IN THE UNITED STATES DISTRICT COURT FOR THE NORTHERN DISTRICT OF ILLINOIS EASTERN DIVISION


December 21, 2009

UNITED STATES OF AMERICA EX REL. DONNIE BROWN, PETITIONER,
v.
FRANK SHAW, WARDEN, THOMSON CORRECTIONAL CENTER, RESPONDENT.

The opinion of the court was delivered by: Matthew F. Kennelly, District Judge

MEMORANDUM OPINION AND ORDER

On October 17, 2008, following a bench trial in the Circuit Court of Cook County, Donnie Brown was convicted of burglary and sentenced to a six year prison term. Brown filed a timely notice of appeal on October 31, 2008. The Office of the State Appellate Defender was appointed as counsel for his appeal.

On May 8, 2009, Brown filed a petition for a writ of habeas corpus in this Court. Brown alleges that he was convicted of a crime he did not commit and that his incarceration therefore violates the Eighth Amendment of the U.S. Constitution. Frank Shaw, the warden of the facility where Brown is currently incarcerated, has moved to dismiss Brown's petition on the ground that Brown has not exhausted available state court remedies as required by 28 U.S.C. § 2254(b).*fn1 For the reasons below, the Court grants Shaw's motion to dismiss.

Background

Brown was convicted of burglary and on October 17, 2008 and was sentenced to a six year prison term, with credit for 326 days already served.
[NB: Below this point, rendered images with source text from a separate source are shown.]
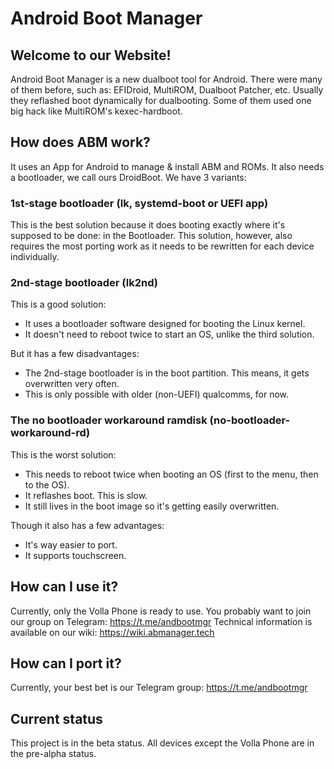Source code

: # Android Boot Manager
## Welcome to our Website!
Android Boot Manager is a new dualboot tool for Android.
There were many of them before, such as: EFIDroid, MultiROM, Dualboot Patcher, etc.
Usually they reflashed boot dynamically for dualbooting.
Some of them used one big hack like MultiROM's kexec-hardboot.

## How does ABM work?
It uses an App for Android to manage & install ABM and ROMs.
It also needs a bootloader, we call ours DroidBoot.
We have 3 variants:

### 1st-stage bootloader (lk, systemd-boot or UEFI app)
This is the best solution because it does booting exactly where it's supposed to be done: in the Bootloader.
This solution, however, also requires the most porting work as it needs to be rewritten for each device individually.

### 2nd-stage bootloader (lk2nd)
This is a good solution:
- It uses a bootloader software designed for booting the Linux kernel.
- It doesn't need to reboot twice to start an OS, unlike the third solution.

But it has a few disadvantages:
- The 2nd-stage bootloader is in the boot partition. This means, it gets overwritten very often.
- This is only possible with older (non-UEFI) qualcomms, for now.

### The no bootloader workaround ramdisk (no-bootloader-workaround-rd)
This is the worst solution:
- This needs to reboot twice when booting an OS (first to the menu, then to the OS).
- It reflashes boot. This is slow.
- It still lives in the boot image so it's getting easily overwritten.

Though it also has a few advantages:
- It's way easier to port.
- It supports touchscreen.

## How can I use it?
Currently, only the Volla Phone is ready to use.
You probably want to join our group on Telegram: https://t.me/andbootmgr
Technical information is available on our wiki: https://wiki.abmanager.tech

## How can I port it?
Currently, your best bet is our Telegram group: https://t.me/andbootmgr

## Current status
This project is in the beta status. All devices except the Volla Phone are in the pre-alpha status.
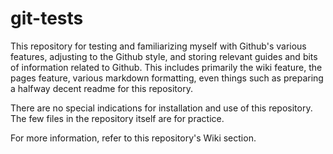 # git-tests

This repository for testing and familiarizing myself with Github's various features, adjusting to the Github style, and storing relevant guides and bits of information related to Github. This includes primarily the wiki feature, the pages feature, various markdown formatting, even things such as preparing a halfway decent readme for this repository.

There are no special indications for installation and use of this repository. The few files in the repository itself are for practice.

For more information, refer to this repository's Wiki section.
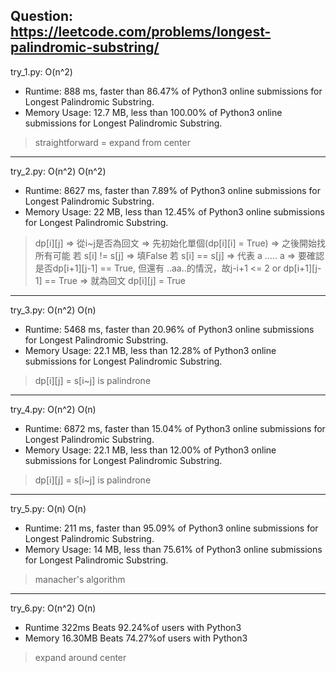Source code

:Question: https://leetcode.com/problems/longest-palindromic-substring/
---

try_1.py: O(n^2)

* Runtime: 888 ms, faster than 86.47% of Python3 online submissions for Longest Palindromic Substring.
* Memory Usage: 12.7 MB, less than 100.00% of Python3 online submissions for Longest Palindromic Substring.

> straightforward = expand from center

---

try_2.py: O(n^2) O(n^2)

* Runtime: 8627 ms, faster than 7.89% of Python3 online submissions for Longest Palindromic Substring.
* Memory Usage: 22 MB, less than 12.45% of Python3 online submissions for Longest Palindromic Substring.

> dp[i][j] => 從i~j是否為回文 => 先初始化單個(dp[i][i] = True) => 之後開始找所有可能
> 若 s[i] != s[j] => 填False
> 若 s[i] == s[j] => 代表 a ..... a => 要確認是否dp[i+1][j-1] == True, 但還有 ..aa..的情況，故j-i+1 <= 2 or dp[i+1][j-1] == True => 就為回文 dp[i][j] = True

---

try_3.py: O(n^2) O(n)

* Runtime: 5468 ms, faster than 20.96% of Python3 online submissions for Longest Palindromic Substring.
* Memory Usage: 22.1 MB, less than 12.28% of Python3 online submissions for Longest Palindromic Substring.

> dp[i][j] = s[i~j] is palindrone

---

try_4.py: O(n^2) O(n)

* Runtime: 6872 ms, faster than 15.04% of Python3 online submissions for Longest Palindromic Substring.
* Memory Usage: 22.1 MB, less than 12.00% of Python3 online submissions for Longest Palindromic Substring.

> dp[i][j] = s[i~j] is palindrone

---

try_5.py: O(n) O(n)

* Runtime: 211 ms, faster than 95.09% of Python3 online submissions for Longest Palindromic Substring.
* Memory Usage: 14 MB, less than 75.61% of Python3 online submissions for Longest Palindromic Substring.

> manacher's algorithm

---

try_6.py: O(n^2) O(n)

* Runtime 322ms Beats 92.24%of users with Python3
* Memory 16.30MB Beats 74.27%of users with Python3

> expand around center
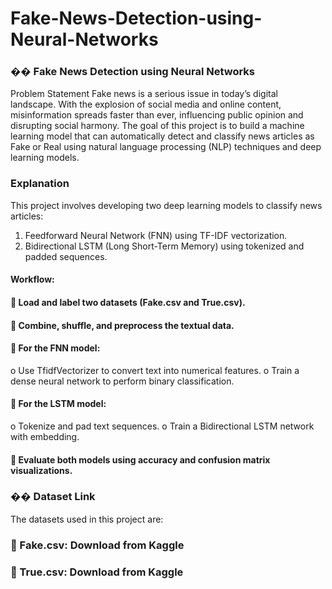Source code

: # Fake-News-Detection-using-Neural-Networks
### �� Fake News Detection using Neural Networks
Problem Statement
Fake news is a serious issue in today’s digital landscape. With the explosion of social media and
online content, misinformation spreads faster than ever, influencing public opinion and
disrupting social harmony. The goal of this project is to build a machine learning model that can
automatically detect and classify news articles as Fake or Real using natural language
processing (NLP) techniques and deep learning models.

### Explanation
This project involves developing two deep learning models to classify news articles:
1. Feedforward Neural Network (FNN) using TF-IDF vectorization.
2. Bidirectional LSTM (Long Short-Term Memory) using tokenized and padded sequences.

#### Workflow:
####  Load and label two datasets (Fake.csv and True.csv).
####  Combine, shuffle, and preprocess the textual data.
####  For the FNN model:
o Use TfidfVectorizer to convert text into numerical features.
o Train a dense neural network to perform binary classification.
####  For the LSTM model:
o Tokenize and pad text sequences.
o Train a Bidirectional LSTM network with embedding.
####  Evaluate both models using accuracy and confusion matrix visualizations.

### ��️ Dataset Link
The datasets used in this project are:
###  Fake.csv: Download from Kaggle
###  True.csv: Download from Kaggle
On October 31, 2008, Brown filed a notice of appeal. The Illinois Office of the State Appellate Defender (OSAD) was appointed to represent Brown on appeal. On April 28, 2009, an attorney from OSAD appeared in the Illinois Appellate Court on Brown's behalf and requested an extension of time to submit the trial record, which was granted until June 22, 2009. The trial record was certified on May 12, 2009 and was received by OSAD on May 26, 2009. On July 8, 2009, an OSAD attorney appeared again in the Appellate Court and requested an extension of time to file Brown's opening appellate brief, which was granted until September 2, 2009. The deadline for filing Brown's opening brief was recently extended again, to January 4, 2010.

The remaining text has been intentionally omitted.